Fig. 6: Validation of mKRAS-specific T cell reactivity identified from peripheral blood of vaccinated patients.

a UMAP of single cell RNA/TCR sequencing performed on pre- and post-vaccine PBMCs. T cells were identified as CD4 (naïve, proliferating, central memory (TCM), and effector memory (TEM)), CD8 (naïve, proliferating, TCM, and TEM), double negative T (dnT), MAIT, and Tregs. b Phenotype of mKRAS-specific T cells identified from mKRAS expansion mapped onto single cell data by TCRβ chains (c) Specific activity of Jurkat-TCRKO-NFAT-GFP cells expressing putative mKRAS-specific TCRs and co-cultured with patient-matched LCLs pulsed with control peptide, mKRAS peptides, or KRAS WT peptide.
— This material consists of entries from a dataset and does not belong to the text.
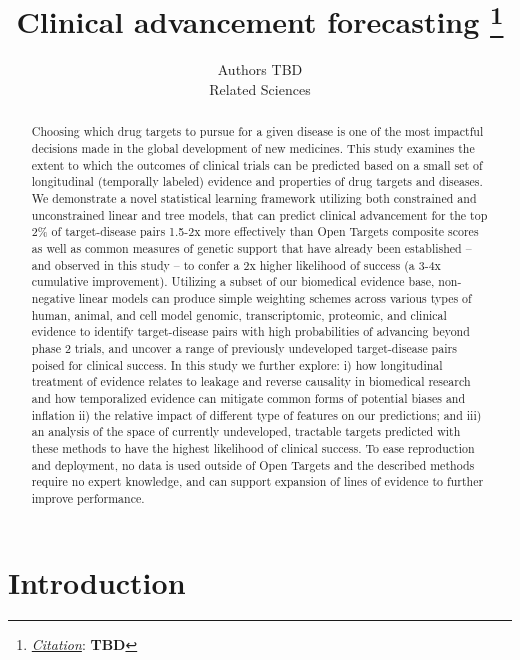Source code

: \documentclass{article}
\title{Clinical advancement forecasting
\thanks{\textit{\underline{Citation}}: 
\textbf{TBD}} 
}
\author{
  Authors TBD \\
  Related Sciences \\
}
\begin{document}
\maketitle

\def\evaluationDatasetPairCount{9010}
\def\topRankingPct{2}
\def\bottomRankingPct{98}

\begin{abstract}
Choosing which drug targets to pursue for a given disease is one of the most impactful decisions made in the global development of new medicines. This study examines the extent to which the outcomes of clinical trials can be predicted based on a small set of longitudinal (temporally labeled) evidence and properties of drug targets and diseases. We demonstrate a novel statistical learning framework utilizing both constrained and unconstrained linear and tree models, that can predict clinical advancement for the top \topRankingPct\% of target-disease pairs 1.5-2x more effectively than Open Targets composite scores as well as common measures of genetic support that have already been established -- and observed in this study -- to confer a 2x higher likelihood of success (a 3-4x cumulative improvement). Utilizing a subset of our biomedical evidence base, non-negative linear models can produce simple weighting schemes across various types of human, animal, and cell model genomic, transcriptomic, proteomic, and clinical evidence to identify target-disease pairs with high probabilities of advancing beyond phase 2 trials, and uncover a range of previously undeveloped target-disease pairs poised for clinical success. In this study we further explore: i) how longitudinal treatment of evidence relates to leakage and reverse causality in biomedical research and how temporalized evidence can mitigate common forms of potential biases and inflation ii) the relative impact of different type of features on our predictions; and iii) an analysis of the space of currently undeveloped, tractable targets predicted with these methods to have the highest likelihood of clinical success. To ease reproduction and deployment, no data is used outside of Open Targets and the described methods require no expert knowledge, and can support expansion of lines of evidence to further improve performance.
\end{abstract}

\section{Introduction}
\end{document}
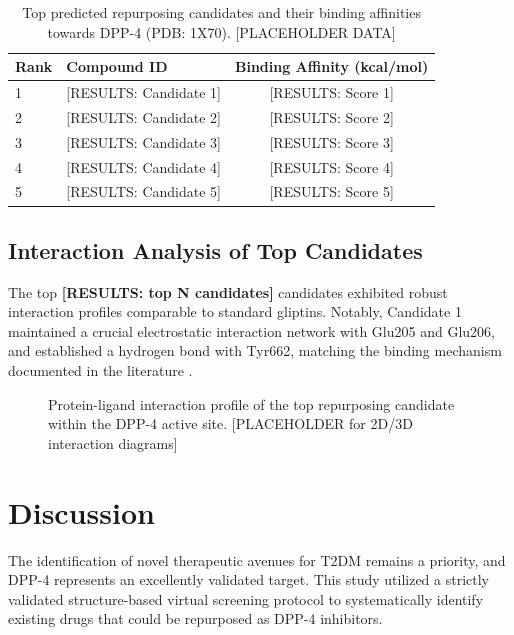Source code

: \documentclass[12pt]{article}
\begin{document}
\begin{table}[H]
    \centering
    \caption{Top predicted repurposing candidates and their binding affinities towards DPP-4 (PDB: 1X70). [PLACEHOLDER DATA]}
    \begin{tabular}{llc}
        \toprule
        \textbf{Rank} & \textbf{Compound ID} & \textbf{Binding Affinity (kcal/mol)} \\
        \midrule
        1 & [RESULTS: Candidate 1] & [RESULTS: Score 1] \\
        2 & [RESULTS: Candidate 2] & [RESULTS: Score 2] \\
        3 & [RESULTS: Candidate 3] & [RESULTS: Score 3] \\
        4 & [RESULTS: Candidate 4] & [RESULTS: Score 4] \\
        5 & [RESULTS: Candidate 5] & [RESULTS: Score 5] \\
        \bottomrule
    \end{tabular}
    \label{tab:docking_results}
\end{table}

\subsection{Interaction Analysis of Top Candidates}
The top \textbf{[RESULTS: top N candidates]} candidates exhibited robust interaction profiles comparable to standard gliptins. Notably, Candidate 1 maintained a crucial electrostatic interaction network with Glu205 and Glu206, and established a hydrogen bond with Tyr662, matching the binding mechanism documented in the literature \citep{Nabeno2013, Berger2018}.

\begin{figure}[H]
    \centering
    \caption{Protein-ligand interaction profile of the top repurposing candidate within the DPP-4 active site. [PLACEHOLDER for 2D/3D interaction diagrams]}
    \label{fig:interactions}
\end{figure}

\section{Discussion}
The identification of novel therapeutic avenues for T2DM remains a priority, and DPP-4 represents an excellently validated target. This study utilized a strictly validated structure-based virtual screening protocol to systematically identify existing drugs that could be repurposed as DPP-4 inhibitors. 
\end{document}

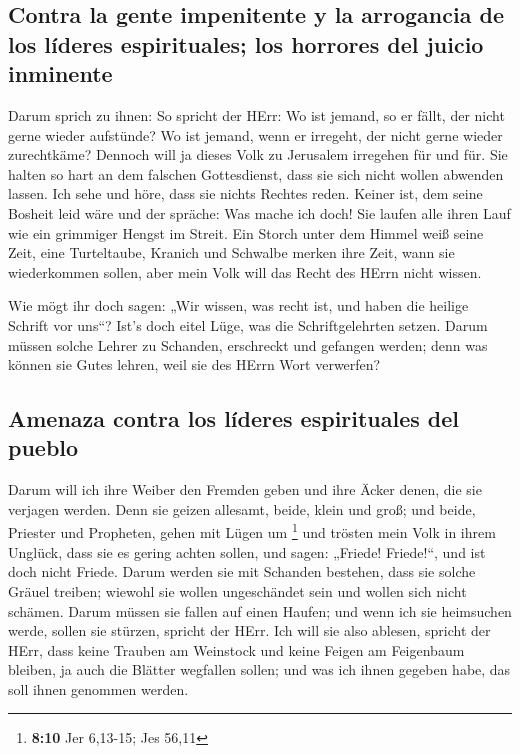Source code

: \hypertarget{contra-la-gente-impenitente-y-la-arrogancia-de-los-luxedderes-espirituales-los-horrores-del-juicio-inminente}{%
\subsection{Contra la gente impenitente y la arrogancia de los líderes
espirituales; los horrores del juicio
inminente}\label{contra-la-gente-impenitente-y-la-arrogancia-de-los-luxedderes-espirituales-los-horrores-del-juicio-inminente}}

 Darum sprich zu ihnen: So spricht der HErr: Wo ist
jemand, so er fällt, der nicht gerne wieder aufstünde? Wo ist jemand,
wenn er irregeht, der nicht gerne wieder zurechtkäme? 
Dennoch will ja dieses Volk zu Jerusalem irregehen für und für. Sie
halten so hart an dem falschen Gottesdienst, dass sie sich nicht wollen
abwenden lassen.  Ich sehe und höre, dass sie nichts
Rechtes reden. Keiner ist, dem seine Bosheit leid wäre und der spräche:
Was mache ich doch! Sie laufen alle ihren Lauf wie ein grimmiger Hengst
im Streit.  Ein Storch unter dem Himmel weiß seine Zeit,
eine Turteltaube, Kranich und Schwalbe merken ihre Zeit, wann sie
wiederkommen sollen, aber mein Volk will das Recht des HErrn nicht
wissen.

 Wie mögt ihr doch sagen: „Wir wissen, was recht ist, und
haben die heilige Schrift vor uns``? Ist's doch eitel Lüge, was die
Schriftgelehrten setzen.  Darum müssen solche Lehrer zu
Schanden, erschreckt und gefangen werden; denn was können sie Gutes
lehren, weil sie des HErrn Wort verwerfen?

\hypertarget{amenaza-contra-los-luxedderes-espirituales-del-pueblo}{%
\subsection{Amenaza contra los líderes espirituales del
pueblo}\label{amenaza-contra-los-luxedderes-espirituales-del-pueblo}}

 Darum will ich ihre Weiber den Fremden geben und ihre
Äcker denen, die sie verjagen werden. Denn sie geizen allesamt, beide,
klein und groß; und beide, Priester und Propheten, gehen mit Lügen um
\footnote{\textbf{8:10} Jer 6,13-15; Jes 56,11}  und
trösten mein Volk in ihrem Unglück, dass sie es gering achten sollen,
und sagen: „Friede! Friede!{}``, und ist doch nicht Friede.
 Darum werden sie mit Schanden bestehen, dass sie solche
Gräuel treiben; wiewohl sie wollen ungeschändet sein und wollen sich
nicht schämen. Darum müssen sie fallen auf einen Haufen; und wenn ich
sie heimsuchen werde, sollen sie stürzen, spricht der HErr.
 Ich will sie also ablesen, spricht der HErr, dass keine
Trauben am Weinstock und keine Feigen am Feigenbaum bleiben, ja auch die
Blätter wegfallen sollen; und was ich ihnen gegeben habe, das soll ihnen
genommen werden.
Mean +-SD are shown. d Specific activity of Jurkat reporter line transduced with TCR03 and co-cultured with patient-matched LCLs pulsed with 10uM control, mKRAS peptide, or wild-type KRAS peptide. Mean +-SD are shown. One way ANOVA was performed followed by Tukeys multiple comparisons. e G12V reactive TCRs cocultured with HLA-null K562s transfected with patient-matched HLA class II alleles and pulsed with 2ug/mL KRAS G12V peptide. Co-cultures were assessed for GFP expression. f Specific activity of Jurkat-Public TCRβ08 expressing cells co-cultured with patient matched LCLs pulsed with control, KRAS G13D, or wild type peptide at the indicated concentrations. Specific activity of public TCRβ08 Jurkats co-cultured with LCLs from a HLA-DQB*03:01- donor (bottom left) or irrelevant HLA-DQB*03:01+ donor (bottom right) pulsed with control, KRAS G13D, or wild type KRAS peptide. g Activation (GFP expression) of KRAS TCR+ jurkat cell lines after co-culture with human CAPAN1 (KRAS G12V), SUDHL10 (KRAS WT), or MDA-MB-231 (KRAS G13D) pretreated with 100IU hIFNγ for 48 h at an effector to target ratio of 2:1 for 24 h in the presence or absence of 2ug/mL exogenous mKRAS antigen. A negative control TCR recognizing a SARS-CoV2 was used. h CD25 and CD137 expression on KRAS TCR05 knock-in healthy donor T cells 24 h after co-cultured with IFNγ pre-treated CAPAN1 or SUDHL10 cells in the absence or addition of 2ug/mL additional exogenous mKRAS antigen.